Mulheres são "polvo"




Mulheres são o sexo frágil?!? Corta essa!

Todos sabem que as mulheres são seres multi-atarefados... somos como o polvo com vários braços! Estava lendo um texto de uma querida, Pra. Lisi Prestes, do blog Super Mulher Maravilha  e realmente me fez admirar nós mulheres ainda mais!
Para as casadas os vários braços dividem-se entre tarefas domésticas, cuidar da beleza, trabalhar, cuidar dos filhos, malhar, cuidar do espíritual, cuidar da amiga que precisa de um up, checar o facebook (rsrs) etc, etc, etc.
O que dizer das mães solteiras, divorciadas e viúvas? Minha mãe foi uma e me lembro como é difícil ser pai e mãe!
Para as  mulheres solteiras às vezes é mais difícil do que para as casadas, pois  alem do trabalho, estudo e a interminável tarefa de manter-se linda, ainda fica no fim de cada dia para muitas, o desejo do companheirismo, do abraço gostoso do amado...
Hoje sinto de homenagear voce mulher,  eu queria fazer jus à pessoa peculiar e especial que Deus criou e nada melhor do que um texto  de Carlos Drumond de Andrade para isso...
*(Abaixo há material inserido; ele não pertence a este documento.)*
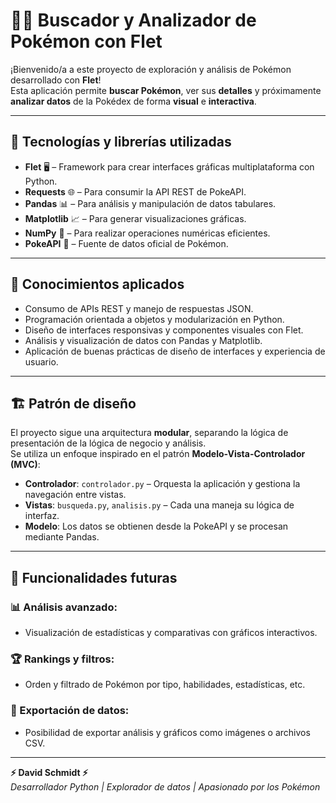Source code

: # 🐱‍👤 Buscador y Analizador de Pokémon con Flet

¡Bienvenido/a a este proyecto de exploración y análisis de Pokémon desarrollado con **Flet**!  
Esta aplicación permite **buscar Pokémon**, ver sus **detalles** y próximamente **analizar datos** de la Pokédex de forma **visual** e **interactiva**.

---

## 🚀 Tecnologías y librerías utilizadas

- **Flet** 🖥️ – Framework para crear interfaces gráficas multiplataforma con Python.  
- **Requests** 🌐 – Para consumir la API REST de PokeAPI.  
- **Pandas** 📊 – Para análisis y manipulación de datos tabulares.  
- **Matplotlib** 📈 – Para generar visualizaciones gráficas.  
- **NumPy** 🔢 – Para realizar operaciones numéricas eficientes.  
- **PokeAPI** 🐾 – Fuente de datos oficial de Pokémon.

---

## 🧠 Conocimientos aplicados

- Consumo de APIs REST y manejo de respuestas JSON.  
- Programación orientada a objetos y modularización en Python.  
- Diseño de interfaces responsivas y componentes visuales con Flet.  
- Análisis y visualización de datos con Pandas y Matplotlib.  
- Aplicación de buenas prácticas de diseño de interfaces y experiencia de usuario.

---

## 🏗️ Patrón de diseño

El proyecto sigue una arquitectura **modular**, separando la lógica de presentación de la lógica de negocio y análisis.  
Se utiliza un enfoque inspirado en el patrón **Modelo-Vista-Controlador (MVC)**:

- **Controlador**: `controlador.py` – Orquesta la aplicación y gestiona la navegación entre vistas.  
- **Vistas**: `busqueda.py`, `analisis.py` – Cada una maneja su lógica de interfaz.  
- **Modelo**: Los datos se obtienen desde la PokeAPI y se procesan mediante Pandas.

---

## 🔮 Funcionalidades futuras

### 📊 Análisis avanzado:
- Visualización de estadísticas y comparativas con gráficos interactivos.

### 🏆 Rankings y filtros:
- Orden y filtrado de Pokémon por tipo, habilidades, estadísticas, etc.

### 💾 Exportación de datos:
- Posibilidad de exportar análisis y gráficos como imágenes o archivos CSV.

---

**⚡ David Schmidt ⚡**  
*Desarrollador Python | Explorador de datos | Apasionado por los Pokémon*
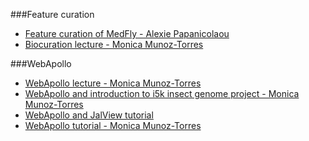 ###Feature curation

- [Feature curation of MedFly - Alexie Papanicolaou](curated-collection/presentations/Medfly_Curation.pptx)
- [Biocuration lecture - Monica Munoz-Torres](curated-collection/presentations/Munoz-Torres_Biocuration2014_040814.pptx)

###WebApollo

- [WebApollo lecture - Monica Munoz-Torres](curated-collection/webapollo/WebApollo_Intro_Moni[1].pdf)
- [WebApollo and introduction to i5k insect genome project - Monica Munoz-Torres](curated-collection/webapollo/WebApollo_Munoz-Torres_Web-Apollo_intro_i5kPilot_04Feb14.pptx)
- [WebApollo and JalView tutorial ](curated-collection/webapollo/Webapollo_and_Jalview_tutorial.mp4)
- [WebApollo tutorial - Monica Munoz-Torres](curated-collection/webapollo/Munoz-Torres_Web-Apollo_Workshop_HPCBio-2014.pptx)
Mulheres ao Deitar (as mulheres são fantásticas)

A mãe e o pai estavam assistindo televisão quando a mãe disse:
- Estou cansada e já é tarde, vou me deitar !!!

Foi à cozinha fazer os sanduíches para o lanche do dia seguinte na escola, passou água nas vasilhas das pipocas, tirou a carne do freezer para o jantar do dia seguinte, confirmou se as caixas de cereais estavam vazias, encheu o açucareiro, pôs tigelas e talheres na mesa e preparou a cafeteira do café para estar pronta para ligar no dia seguinte.

Pôs ainda umas roupas na máquina de lavar, passou uma camisa a ferro, pregou um botão que estava caindo. Guardou umas peças de jogos que ficaram em cima da mesa, e pôs o telefone no lugar. Regou as plantas, despejou o lixo, e pendurou uma toalha para secar. Bocejou, espreguiçou-se e foi para o quarto. Parou ainda no escritório e escreveu uma nota para a professora do filho, pôs num envelope junto com o dinheiro para pagamento de uma visita de estudo e apanhou um caderno que estava caído debaixo da cadeira. Assinou um cartão de aniversário para uma amiga, selou o envelope, e fez uma pequena lista para o supermercado, colocou ambos perto da carteira.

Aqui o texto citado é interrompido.